- [WHAT YOU NEED TO DO]:
Tell me how many lines in the data include "working", and keep the reply to that number.

(Beginning of DATA EXTRACT)

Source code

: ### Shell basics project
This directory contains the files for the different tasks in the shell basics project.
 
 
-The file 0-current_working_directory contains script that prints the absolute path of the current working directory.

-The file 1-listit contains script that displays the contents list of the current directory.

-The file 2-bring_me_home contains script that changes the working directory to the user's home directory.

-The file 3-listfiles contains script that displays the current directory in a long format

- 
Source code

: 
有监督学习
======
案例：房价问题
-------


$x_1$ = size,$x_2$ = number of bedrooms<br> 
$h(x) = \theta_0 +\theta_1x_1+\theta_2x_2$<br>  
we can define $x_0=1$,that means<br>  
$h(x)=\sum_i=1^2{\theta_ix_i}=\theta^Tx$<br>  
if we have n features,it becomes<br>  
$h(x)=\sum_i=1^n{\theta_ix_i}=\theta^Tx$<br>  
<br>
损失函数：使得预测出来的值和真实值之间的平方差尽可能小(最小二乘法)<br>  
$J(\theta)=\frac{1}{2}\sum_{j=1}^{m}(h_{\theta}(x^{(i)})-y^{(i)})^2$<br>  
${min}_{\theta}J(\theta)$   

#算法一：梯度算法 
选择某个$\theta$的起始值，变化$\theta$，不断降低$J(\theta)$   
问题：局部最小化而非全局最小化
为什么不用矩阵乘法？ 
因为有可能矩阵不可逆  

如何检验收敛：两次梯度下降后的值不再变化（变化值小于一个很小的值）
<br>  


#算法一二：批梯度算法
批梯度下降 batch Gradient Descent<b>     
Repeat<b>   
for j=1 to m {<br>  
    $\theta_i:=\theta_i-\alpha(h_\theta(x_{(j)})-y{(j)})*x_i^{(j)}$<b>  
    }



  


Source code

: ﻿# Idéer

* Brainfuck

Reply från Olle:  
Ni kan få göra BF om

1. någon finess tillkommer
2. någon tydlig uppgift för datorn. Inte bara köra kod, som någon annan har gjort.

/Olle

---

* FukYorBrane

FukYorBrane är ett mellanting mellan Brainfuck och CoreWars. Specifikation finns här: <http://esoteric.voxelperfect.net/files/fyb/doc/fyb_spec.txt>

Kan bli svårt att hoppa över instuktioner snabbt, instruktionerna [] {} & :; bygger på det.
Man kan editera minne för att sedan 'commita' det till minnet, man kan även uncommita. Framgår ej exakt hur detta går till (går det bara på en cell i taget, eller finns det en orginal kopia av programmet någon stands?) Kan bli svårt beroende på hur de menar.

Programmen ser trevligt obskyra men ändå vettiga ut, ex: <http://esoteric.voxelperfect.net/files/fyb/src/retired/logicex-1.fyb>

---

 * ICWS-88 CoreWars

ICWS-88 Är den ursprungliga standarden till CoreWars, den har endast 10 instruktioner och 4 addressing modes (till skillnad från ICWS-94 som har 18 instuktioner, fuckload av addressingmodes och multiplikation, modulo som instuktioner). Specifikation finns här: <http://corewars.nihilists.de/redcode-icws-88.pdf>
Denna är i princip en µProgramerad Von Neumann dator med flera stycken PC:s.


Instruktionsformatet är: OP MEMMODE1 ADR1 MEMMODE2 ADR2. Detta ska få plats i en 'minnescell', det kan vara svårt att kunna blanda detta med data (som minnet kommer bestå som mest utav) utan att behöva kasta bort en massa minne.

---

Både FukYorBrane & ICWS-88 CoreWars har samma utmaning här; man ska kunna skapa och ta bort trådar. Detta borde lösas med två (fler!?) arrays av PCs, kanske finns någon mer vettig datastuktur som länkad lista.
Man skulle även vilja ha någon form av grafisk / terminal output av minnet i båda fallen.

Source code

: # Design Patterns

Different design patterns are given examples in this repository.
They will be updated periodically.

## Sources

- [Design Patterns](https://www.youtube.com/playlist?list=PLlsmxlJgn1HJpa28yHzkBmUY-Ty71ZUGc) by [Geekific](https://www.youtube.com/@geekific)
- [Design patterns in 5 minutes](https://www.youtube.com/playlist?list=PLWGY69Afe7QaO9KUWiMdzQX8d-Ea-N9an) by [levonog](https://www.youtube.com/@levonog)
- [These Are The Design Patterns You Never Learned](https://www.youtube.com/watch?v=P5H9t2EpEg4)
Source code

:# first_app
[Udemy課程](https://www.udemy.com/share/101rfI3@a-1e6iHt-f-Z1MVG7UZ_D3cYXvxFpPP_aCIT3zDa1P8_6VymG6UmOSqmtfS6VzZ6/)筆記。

(End of DATA EXTRACT)
(Beginning of DATA EXTRACT)

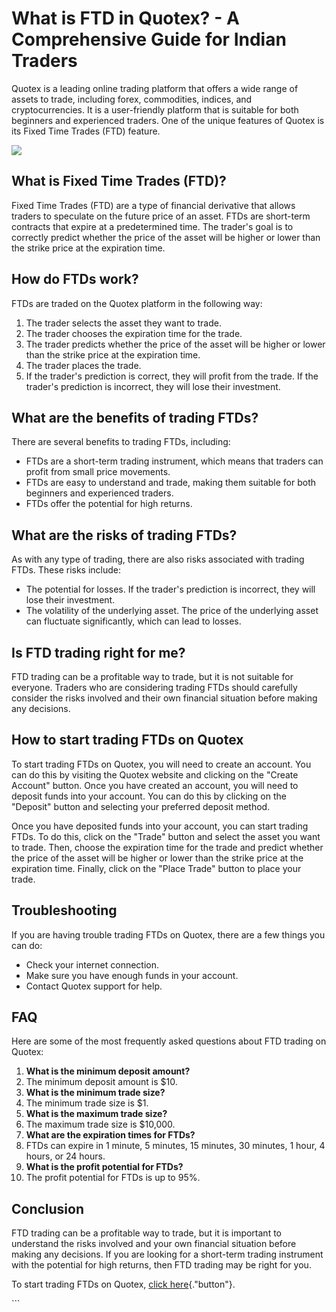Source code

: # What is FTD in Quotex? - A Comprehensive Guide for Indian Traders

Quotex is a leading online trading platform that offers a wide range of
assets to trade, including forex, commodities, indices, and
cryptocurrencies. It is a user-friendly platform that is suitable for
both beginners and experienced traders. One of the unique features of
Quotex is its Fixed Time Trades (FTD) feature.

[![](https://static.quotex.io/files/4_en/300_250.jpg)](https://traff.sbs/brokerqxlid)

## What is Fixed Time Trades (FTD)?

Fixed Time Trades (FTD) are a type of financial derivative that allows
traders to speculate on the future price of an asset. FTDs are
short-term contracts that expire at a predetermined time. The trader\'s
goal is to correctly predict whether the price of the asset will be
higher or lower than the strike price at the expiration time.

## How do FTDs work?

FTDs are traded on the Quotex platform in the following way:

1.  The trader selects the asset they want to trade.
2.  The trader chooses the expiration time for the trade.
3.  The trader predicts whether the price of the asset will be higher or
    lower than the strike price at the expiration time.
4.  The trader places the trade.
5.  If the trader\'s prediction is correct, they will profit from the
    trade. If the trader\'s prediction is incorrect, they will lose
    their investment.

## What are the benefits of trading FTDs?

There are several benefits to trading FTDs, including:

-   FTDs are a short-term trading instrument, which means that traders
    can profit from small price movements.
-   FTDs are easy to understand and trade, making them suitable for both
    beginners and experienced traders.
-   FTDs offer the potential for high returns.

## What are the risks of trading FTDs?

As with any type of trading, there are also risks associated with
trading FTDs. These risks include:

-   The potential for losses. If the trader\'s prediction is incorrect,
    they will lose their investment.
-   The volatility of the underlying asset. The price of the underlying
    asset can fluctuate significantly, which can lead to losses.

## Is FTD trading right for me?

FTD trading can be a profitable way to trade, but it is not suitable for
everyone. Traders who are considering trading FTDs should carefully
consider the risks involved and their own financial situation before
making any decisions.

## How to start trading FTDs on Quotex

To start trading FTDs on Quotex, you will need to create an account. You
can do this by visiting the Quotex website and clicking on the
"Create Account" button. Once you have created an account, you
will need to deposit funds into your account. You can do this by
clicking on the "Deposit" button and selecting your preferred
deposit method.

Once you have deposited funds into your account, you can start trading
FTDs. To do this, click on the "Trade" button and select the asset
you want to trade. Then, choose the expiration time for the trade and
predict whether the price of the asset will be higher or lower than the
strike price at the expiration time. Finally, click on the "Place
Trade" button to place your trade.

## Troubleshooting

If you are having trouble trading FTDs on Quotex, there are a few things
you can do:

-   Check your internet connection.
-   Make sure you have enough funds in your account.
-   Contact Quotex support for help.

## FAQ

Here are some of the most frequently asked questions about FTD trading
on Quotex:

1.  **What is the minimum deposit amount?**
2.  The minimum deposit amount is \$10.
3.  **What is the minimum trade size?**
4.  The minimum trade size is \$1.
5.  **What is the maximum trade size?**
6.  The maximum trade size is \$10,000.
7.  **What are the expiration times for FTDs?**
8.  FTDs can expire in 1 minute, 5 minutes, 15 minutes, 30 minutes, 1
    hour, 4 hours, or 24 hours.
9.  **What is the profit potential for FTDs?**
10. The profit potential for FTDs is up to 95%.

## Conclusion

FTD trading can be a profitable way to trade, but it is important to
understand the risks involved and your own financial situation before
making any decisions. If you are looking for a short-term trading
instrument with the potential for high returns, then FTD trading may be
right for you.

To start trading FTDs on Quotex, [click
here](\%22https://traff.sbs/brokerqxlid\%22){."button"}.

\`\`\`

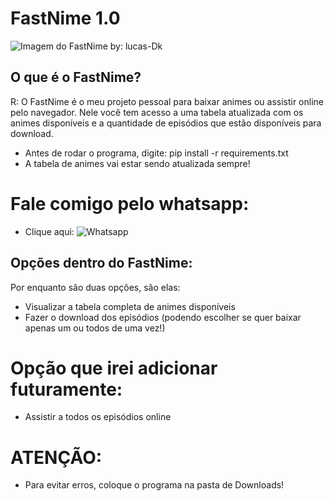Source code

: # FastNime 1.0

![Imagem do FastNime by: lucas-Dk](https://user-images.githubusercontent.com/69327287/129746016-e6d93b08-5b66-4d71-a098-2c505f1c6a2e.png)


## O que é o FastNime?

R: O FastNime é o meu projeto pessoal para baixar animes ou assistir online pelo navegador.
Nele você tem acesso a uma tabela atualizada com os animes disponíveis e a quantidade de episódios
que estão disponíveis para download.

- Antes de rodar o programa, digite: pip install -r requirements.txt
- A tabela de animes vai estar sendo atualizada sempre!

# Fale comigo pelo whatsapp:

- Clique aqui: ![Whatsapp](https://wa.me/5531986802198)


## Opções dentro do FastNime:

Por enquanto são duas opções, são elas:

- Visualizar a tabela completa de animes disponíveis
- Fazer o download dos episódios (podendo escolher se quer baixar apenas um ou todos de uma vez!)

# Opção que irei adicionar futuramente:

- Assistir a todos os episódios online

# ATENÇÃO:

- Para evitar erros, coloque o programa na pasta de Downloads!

(End of DATA EXTRACT)
(Beginning of DATA EXTRACT)

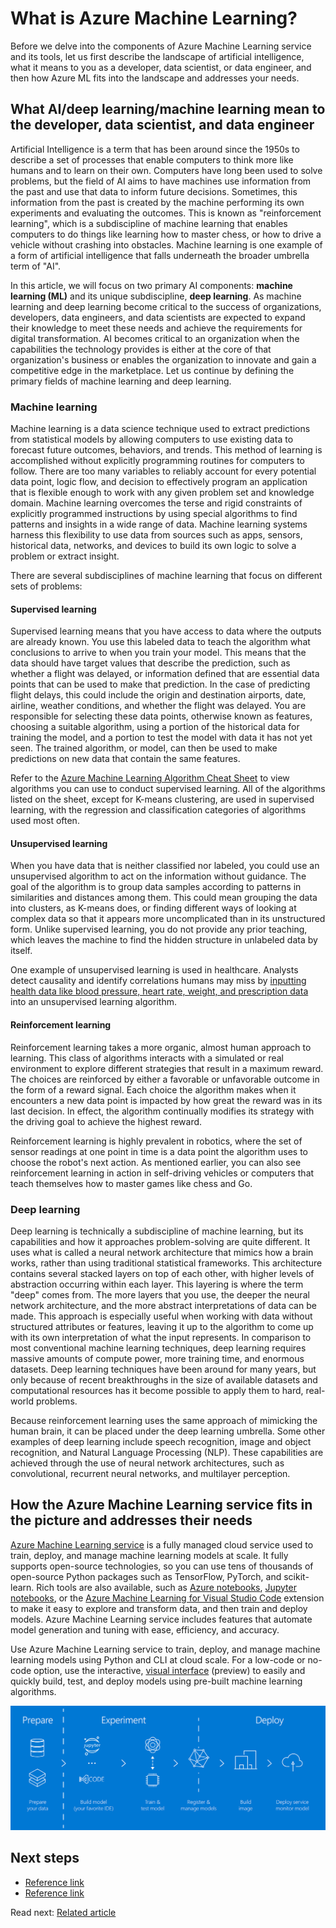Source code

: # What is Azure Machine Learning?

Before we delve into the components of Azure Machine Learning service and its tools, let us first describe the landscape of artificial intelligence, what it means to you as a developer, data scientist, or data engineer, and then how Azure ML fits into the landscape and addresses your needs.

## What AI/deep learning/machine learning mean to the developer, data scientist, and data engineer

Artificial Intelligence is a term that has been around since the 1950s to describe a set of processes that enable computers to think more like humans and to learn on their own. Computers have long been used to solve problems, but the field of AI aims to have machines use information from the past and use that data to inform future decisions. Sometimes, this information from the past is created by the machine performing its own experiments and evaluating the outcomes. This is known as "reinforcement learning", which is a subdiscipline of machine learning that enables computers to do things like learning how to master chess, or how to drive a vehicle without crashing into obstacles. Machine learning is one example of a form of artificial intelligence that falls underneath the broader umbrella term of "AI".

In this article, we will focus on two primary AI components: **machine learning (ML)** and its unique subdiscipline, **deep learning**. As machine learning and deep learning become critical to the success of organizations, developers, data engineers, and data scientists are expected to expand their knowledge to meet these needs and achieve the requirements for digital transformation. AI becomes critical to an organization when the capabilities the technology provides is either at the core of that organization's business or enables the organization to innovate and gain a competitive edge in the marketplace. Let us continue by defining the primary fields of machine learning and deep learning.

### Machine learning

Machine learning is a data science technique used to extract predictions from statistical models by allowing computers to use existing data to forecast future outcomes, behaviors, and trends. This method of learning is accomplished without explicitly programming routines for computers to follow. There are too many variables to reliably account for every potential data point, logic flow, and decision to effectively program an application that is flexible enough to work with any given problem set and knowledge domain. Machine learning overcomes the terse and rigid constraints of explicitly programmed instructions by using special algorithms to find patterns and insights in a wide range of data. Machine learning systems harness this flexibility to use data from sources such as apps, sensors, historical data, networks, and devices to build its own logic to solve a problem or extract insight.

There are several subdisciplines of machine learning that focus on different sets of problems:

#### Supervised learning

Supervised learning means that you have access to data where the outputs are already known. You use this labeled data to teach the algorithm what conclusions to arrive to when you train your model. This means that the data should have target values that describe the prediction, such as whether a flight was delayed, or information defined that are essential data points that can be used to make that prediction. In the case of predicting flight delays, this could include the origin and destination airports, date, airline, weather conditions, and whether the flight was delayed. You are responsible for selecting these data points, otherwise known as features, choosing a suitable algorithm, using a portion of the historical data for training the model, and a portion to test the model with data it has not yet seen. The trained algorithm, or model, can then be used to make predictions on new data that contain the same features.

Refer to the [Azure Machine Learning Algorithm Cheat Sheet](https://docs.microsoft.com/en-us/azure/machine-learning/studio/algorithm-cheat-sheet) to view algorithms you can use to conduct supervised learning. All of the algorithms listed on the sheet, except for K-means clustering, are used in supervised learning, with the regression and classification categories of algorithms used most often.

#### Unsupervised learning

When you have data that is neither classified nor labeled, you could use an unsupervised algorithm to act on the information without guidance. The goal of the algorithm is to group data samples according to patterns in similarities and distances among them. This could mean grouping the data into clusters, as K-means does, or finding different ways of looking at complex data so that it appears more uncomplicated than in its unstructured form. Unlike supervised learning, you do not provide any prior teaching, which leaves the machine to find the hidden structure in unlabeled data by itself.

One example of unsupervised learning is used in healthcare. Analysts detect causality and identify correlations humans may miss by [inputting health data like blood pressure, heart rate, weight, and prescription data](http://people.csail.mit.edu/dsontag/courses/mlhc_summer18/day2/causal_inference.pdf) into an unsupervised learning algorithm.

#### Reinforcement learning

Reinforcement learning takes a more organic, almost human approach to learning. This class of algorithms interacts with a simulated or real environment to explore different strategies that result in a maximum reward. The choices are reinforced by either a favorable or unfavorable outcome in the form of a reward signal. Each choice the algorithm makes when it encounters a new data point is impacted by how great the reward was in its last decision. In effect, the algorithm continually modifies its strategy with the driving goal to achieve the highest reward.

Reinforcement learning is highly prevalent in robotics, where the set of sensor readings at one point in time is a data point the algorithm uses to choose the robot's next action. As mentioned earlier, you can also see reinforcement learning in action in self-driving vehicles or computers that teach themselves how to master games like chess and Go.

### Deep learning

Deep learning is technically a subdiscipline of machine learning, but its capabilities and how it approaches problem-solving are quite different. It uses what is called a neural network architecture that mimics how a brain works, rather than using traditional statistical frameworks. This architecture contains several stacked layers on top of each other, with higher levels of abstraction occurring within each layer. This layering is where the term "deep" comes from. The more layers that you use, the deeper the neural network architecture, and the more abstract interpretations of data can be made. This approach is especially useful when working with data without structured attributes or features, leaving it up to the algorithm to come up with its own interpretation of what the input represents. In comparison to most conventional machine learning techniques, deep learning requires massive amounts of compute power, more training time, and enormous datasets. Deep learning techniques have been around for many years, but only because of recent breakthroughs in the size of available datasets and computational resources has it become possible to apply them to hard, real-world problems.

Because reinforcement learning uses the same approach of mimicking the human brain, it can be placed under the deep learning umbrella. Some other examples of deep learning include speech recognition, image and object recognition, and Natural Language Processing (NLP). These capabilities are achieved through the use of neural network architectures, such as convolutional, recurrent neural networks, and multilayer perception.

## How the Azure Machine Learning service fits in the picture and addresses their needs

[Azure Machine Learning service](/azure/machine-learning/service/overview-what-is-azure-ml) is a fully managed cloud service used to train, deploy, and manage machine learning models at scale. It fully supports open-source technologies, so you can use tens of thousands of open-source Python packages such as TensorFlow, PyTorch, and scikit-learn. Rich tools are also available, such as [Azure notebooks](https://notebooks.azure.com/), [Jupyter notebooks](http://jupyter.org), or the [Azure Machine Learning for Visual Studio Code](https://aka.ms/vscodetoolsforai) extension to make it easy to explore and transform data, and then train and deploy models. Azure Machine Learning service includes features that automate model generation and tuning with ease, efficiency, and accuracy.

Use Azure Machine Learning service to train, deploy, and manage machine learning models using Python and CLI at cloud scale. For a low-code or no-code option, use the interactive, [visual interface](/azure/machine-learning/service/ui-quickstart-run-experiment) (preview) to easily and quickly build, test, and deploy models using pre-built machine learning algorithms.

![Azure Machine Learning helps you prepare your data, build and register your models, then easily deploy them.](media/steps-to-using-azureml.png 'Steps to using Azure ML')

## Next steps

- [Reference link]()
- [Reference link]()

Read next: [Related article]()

(End of DATA EXTRACT)

- [TASK RESPONSE]:
3